Intratracheal Administration of Polystyrene Micro(nano)plastics with a Mixed Particle Size Promote Pulmonary Fibrosis in Rats by Activating TGF-β1 Signaling and Destabilizing Mitochondrial Dynamics and Mitophagy in a Dose- and Time-Dependent Manner.
SD rats exposed to mixed polystyrene micro(nano)plastics via intratracheal administration at escalating doses over time developed pulmonary fibrosis and mitochondrial dysfunction, with severity linked to dose. The findings demonstrated a clear biological pathway connecting inhaled microplastic exposure to lung injury.
Polystyrene microplastics cause granulosa cells apoptosis and fibrosis in ovary through oxidative stress in rats
Researchers exposed female rats to polystyrene microplastics at different concentrations for 90 days and examined the effects on their ovaries. The study found that microplastic exposure caused cell death and tissue scarring in the ovaries through oxidative stress, suggesting that microplastics may have implications for female reproductive health.

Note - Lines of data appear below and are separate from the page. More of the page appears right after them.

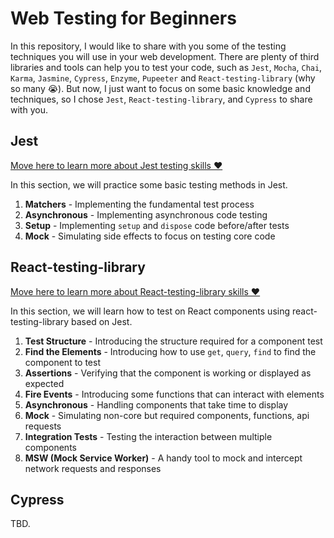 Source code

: # Web Testing for Beginners

In this repository, I would like to share with you some of the testing techniques you will use in your web development. There are plenty of third libraries and tools can help you to test your code, such as `Jest`, `Mocha`, `Chai`, `Karma`, `Jasmine`, `Cypress`, `Enzyme`, `Pupeeter` and `React-testing-library` (why so many 😭). But now, I just want to focus on some basic knowledge and techniques, so I chose `Jest`, `React-testing-library`, and `Cypress` to share with you.

## Jest

[Move here to learn more about Jest testing skills ❤️](jest-beginner/)

In this section, we will practice some basic testing methods in Jest.

1. **Matchers** - Implementing the fundamental test process
2. **Asynchronous** - Implementing asynchronous code testing
3. **Setup** - Implementing `setup` and `dispose` code before/after tests 
4. **Mock** - Simulating side effects to focus on testing core code

## React-testing-library

[Move here to learn more about React-testing-library skills ❤️](react-testing-library-beginner/)

In this section, we will learn how to test on React components using react-testing-library based on Jest.

1. **Test Structure** - Introducing the structure required for a component test
2. **Find the Elements** - Introducing how to use `get`, `query`, `find` to find the component to test
3. **Assertions** - Verifying that the component is working or displayed as expected
4. **Fire Events** - Introducing some functions that can interact with elements
5. **Asynchronous** - Handling components that take time to display
6. **Mock** - Simulating non-core but required components, functions, api requests
7. **Integration Tests** - Testing the interaction between multiple components
8. **MSW (Mock Service Worker)** - A handy tool to mock and intercept network requests and responses

## Cypress

TBD. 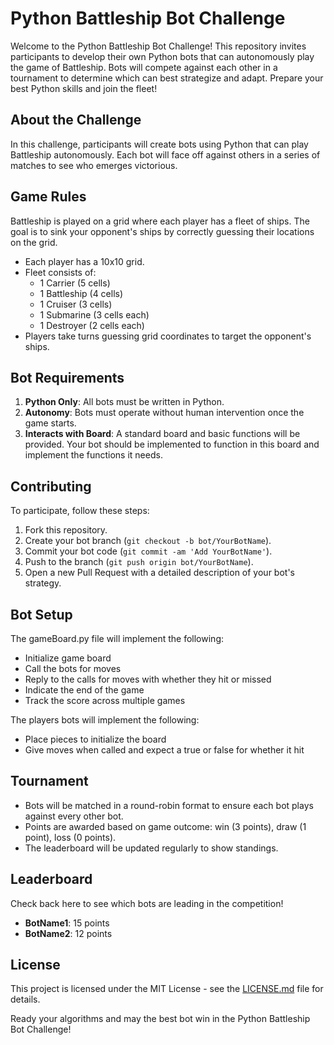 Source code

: # Python Battleship Bot Challenge

Welcome to the Python Battleship Bot Challenge! This repository invites participants to develop their own Python bots that can autonomously play the game of Battleship. Bots will compete against each other in a tournament to determine which can best strategize and adapt. Prepare your best Python skills and join the fleet!

## About the Challenge

In this challenge, participants will create bots using Python that can play Battleship autonomously. Each bot will face off against others in a series of matches to see who emerges victorious.

## Game Rules

Battleship is played on a grid where each player has a fleet of ships. The goal is to sink your opponent's ships by correctly guessing their locations on the grid.

- Each player has a 10x10 grid.
- Fleet consists of:
  - 1 Carrier (5 cells)
  - 1 Battleship (4 cells)
  - 1 Cruiser (3 cells)
  - 1 Submarine (3 cells each)
  - 1 Destroyer (2 cells each)
- Players take turns guessing grid coordinates to target the opponent's ships.

## Bot Requirements

1. **Python Only**: All bots must be written in Python.
2. **Autonomy**: Bots must operate without human intervention once the game starts.
3. **Interacts with Board**: A standard board and basic functions will be provided. Your bot should be implemented to function in this board and implement the functions it needs. 

## Contributing

To participate, follow these steps:

1. Fork this repository.
2. Create your bot branch (`git checkout -b bot/YourBotName`).
3. Commit your bot code (`git commit -am 'Add YourBotName'`).
4. Push to the branch (`git push origin bot/YourBotName`).
5. Open a new Pull Request with a detailed description of your bot's strategy.

## Bot Setup

The gameBoard.py file will implement the following:
  - Initialize game board
  - Call the bots for moves
  - Reply to the calls for moves with whether they hit or missed
  - Indicate the end of the game
  - Track the score across multiple games

The players bots will implement the following:
  - Place pieces to initialize the board
  - Give moves when called and expect a true or false for whether it hit

## Tournament

- Bots will be matched in a round-robin format to ensure each bot plays against every other bot.
- Points are awarded based on game outcome: win (3 points), draw (1 point), loss (0 points).
- The leaderboard will be updated regularly to show standings.

## Leaderboard

Check back here to see which bots are leading in the competition!

- **BotName1**: 15 points
- **BotName2**: 12 points

## License

This project is licensed under the MIT License - see the [LICENSE.md](LICENSE.md) file for details.

Ready your algorithms and may the best bot win in the Python Battleship Bot Challenge!
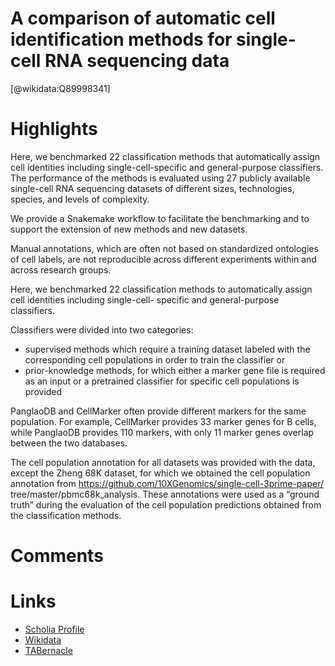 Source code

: 
A comparison of automatic cell identification methods for single-cell RNA sequencing data
=========================================================================================
  
  [@wikidata:Q89998341]  

# Highlights
Here, we benchmarked 22 classification methods that automatically assign cell identities including single-cell-specific and general-purpose classifiers. The performance of the methods is evaluated using 27 publicly available single-cell RNA sequencing datasets of different sizes, technologies, species, and levels of complexity.

We provide a Snakemake workflow to facilitate the benchmarking and to support the extension of new methods and new datasets.

Manual annotations, which are often not based on standardized ontologies of cell labels, are not reproducible across different experiments within and across research groups.

Here, we benchmarked 22 classification methods to automatically assign cell identities including single-cell- specific and general-purpose classifiers.

Classifiers were divided into two categories:
 - supervised methods which require a training dataset labeled with the corresponding cell populations in order to train the classifier or
 - prior-knowledge methods, for which either a marker gene file is required as an input or a pretrained classifier for specific cell populations is provided

 PanglaoDB and CellMarker often provide different markers for the same population. For example, CellMarker provides 33 marker genes for B cells, while PanglaoDB provides 110 markers, with only 11 marker genes overlap between the two databases.

 The cell population annotation for all datasets was provided with the data, except the Zheng 68K dataset, for which we obtained the cell population annotation from https://github.com/10XGenomics/single-cell-3prime-paper/ tree/master/pbmc68k_analysis. These annotations were used as a “ground truth” during the evaluation of the cell population predictions obtained from the classification methods.
 
# Comments

# Links
  
 * [Scholia Profile](https://scholia.toolforge.org/work/Q89998341)  
 * [Wikidata](https://www.wikidata.org/wiki/Q89998341)  
 * [TABernacle](https://tabernacle.toolforge.org/?#/tab/manual/Q89998341/P921%3BP4510)  
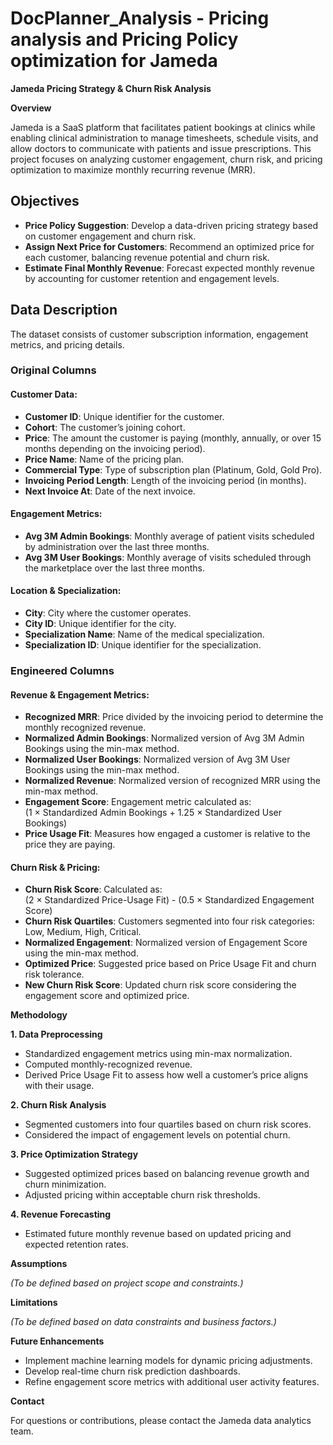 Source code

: # DocPlanner_Analysis - Pricing analysis and Pricing Policy optimization for Jameda

**Jameda Pricing Strategy & Churn Risk Analysis**

**Overview**

Jameda is a SaaS platform that facilitates patient bookings at clinics while enabling clinical administration to manage timesheets, schedule visits, and allow doctors to communicate with patients and issue prescriptions. This project focuses on analyzing customer engagement, churn risk, and pricing optimization to maximize monthly recurring revenue (MRR).

## **Objectives**

- **Price Policy Suggestion**: Develop a data-driven pricing strategy based on customer engagement and churn risk.
- **Assign Next Price for Customers**: Recommend an optimized price for each customer, balancing revenue potential and churn risk.
- **Estimate Final Monthly Revenue**: Forecast expected monthly revenue by accounting for customer retention and engagement levels.

## **Data Description**

The dataset consists of customer subscription information, engagement metrics, and pricing details.

### **Original Columns**

#### **Customer Data:**

- **Customer ID**: Unique identifier for the customer.
- **Cohort**: The customer’s joining cohort.
- **Price**: The amount the customer is paying (monthly, annually, or over 15 months depending on the invoicing period).
- **Price Name**: Name of the pricing plan.
- **Commercial Type**: Type of subscription plan (Platinum, Gold, Gold Pro).
- **Invoicing Period Length**: Length of the invoicing period (in months).
- **Next Invoice At**: Date of the next invoice.

#### **Engagement Metrics:**

- **Avg 3M Admin Bookings**: Monthly average of patient visits scheduled by administration over the last three months.
- **Avg 3M User Bookings**: Monthly average of visits scheduled through the marketplace over the last three months.

#### **Location & Specialization:**

- **City**: City where the customer operates.
- **City ID**: Unique identifier for the city.
- **Specialization Name**: Name of the medical specialization.
- **Specialization ID**: Unique identifier for the specialization.

### **Engineered Columns**

#### **Revenue & Engagement Metrics:**

- **Recognized MRR**: Price divided by the invoicing period to determine the monthly recognized revenue.
- **Normalized Admin Bookings**: Normalized version of Avg 3M Admin Bookings using the min-max method.
- **Normalized User Bookings**: Normalized version of Avg 3M User Bookings using the min-max method.
- **Normalized Revenue**: Normalized version of recognized MRR using the min-max method.
- **Engagement Score**: Engagement metric calculated as:  
    (1 × Standardized Admin Bookings + 1.25 × Standardized User Bookings)
- **Price Usage Fit**: Measures how engaged a customer is relative to the price they are paying.

#### **Churn Risk & Pricing:**

- **Churn Risk Score**: Calculated as:  
    (2 × Standardized Price-Usage Fit) - (0.5 × Standardized Engagement Score)
- **Churn Risk Quartiles**: Customers segmented into four risk categories: Low, Medium, High, Critical.
- **Normalized Engagement**: Normalized version of Engagement Score using the min-max method.
- **Optimized Price**: Suggested price based on Price Usage Fit and churn risk tolerance.
- **New Churn Risk Score**: Updated churn risk score considering the engagement score and optimized price.

**Methodology**

**1\. Data Preprocessing**

- Standardized engagement metrics using min-max normalization.
- Computed monthly-recognized revenue.
- Derived Price Usage Fit to assess how well a customer’s price aligns with their usage.

**2\. Churn Risk Analysis**

- Segmented customers into four quartiles based on churn risk scores.
- Considered the impact of engagement levels on potential churn.

**3\. Price Optimization Strategy**

- Suggested optimized prices based on balancing revenue growth and churn minimization.
- Adjusted pricing within acceptable churn risk thresholds.

**4\. Revenue Forecasting**

- Estimated future monthly revenue based on updated pricing and expected retention rates.

**Assumptions**

_(To be defined based on project scope and constraints.)_

**Limitations**

_(To be defined based on data constraints and business factors.)_

**Future Enhancements**

- Implement machine learning models for dynamic pricing adjustments.
- Develop real-time churn risk prediction dashboards.
- Refine engagement score metrics with additional user activity features.

**Contact**

For questions or contributions, please contact the Jameda data analytics team.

Ferroptosis involved in inhaled polystyrene microplastics leaded myocardial fibrosis through HIF-ROS-SLC7A11/GPX4 Pathway
Researchers found that inhaling polystyrene microplastics caused heart muscle scarring (fibrosis) in mice through a process called ferroptosis, a type of iron-dependent cell death. The microplastics triggered a chain reaction involving low oxygen signals and oxidative stress that depleted the heart cells' protective antioxidant systems. This study reveals a specific mechanism by which breathing in airborne microplastics could lead to lasting heart damage.
Polystyrene nanoplastics trigger mitochondrial and metabolic reprogramming in cardiomyocytes: Evidence from integrated transcriptomic and metabolomic analysis
Scientists found that tiny plastic particles called nanoplastics can damage heart cells by disrupting their powerhouses (mitochondria) and reducing their ability to produce energy. When researchers exposed human heart cells and mice to these nanoplastics, they observed weakened heart function and signs of early heart damage. This research suggests that the growing amount of microscopic plastic pollution in our environment could pose previously unknown risks to heart health.
Evaluation of Polystyrene Nanoplastics Induced Cardiotoxicity Under Different Dietary Patterns in Mice
Researchers exposed mice fed different dietary patterns to polystyrene nanoplastics and assessed cardiac toxicity. The study found that dietary habits significantly modulated nanoplastic-induced heart damage, demonstrating that diet is an important variable in evaluating the health risks of foodborne plastic contaminants.
Adolescent exposure to polylactic acid microplastics causes cardiac fibrosis by promoting cardiomyocyte senescence
Adolescent mice exposed to polylactic acid (PLA) biodegradable microplastics developed cardiac fibrosis, with mechanistic studies showing that PLA particles promoted cardiomyocyte senescence and activated inflammatory signaling, demonstrating cardiotoxicity from a supposedly 'green' plastic.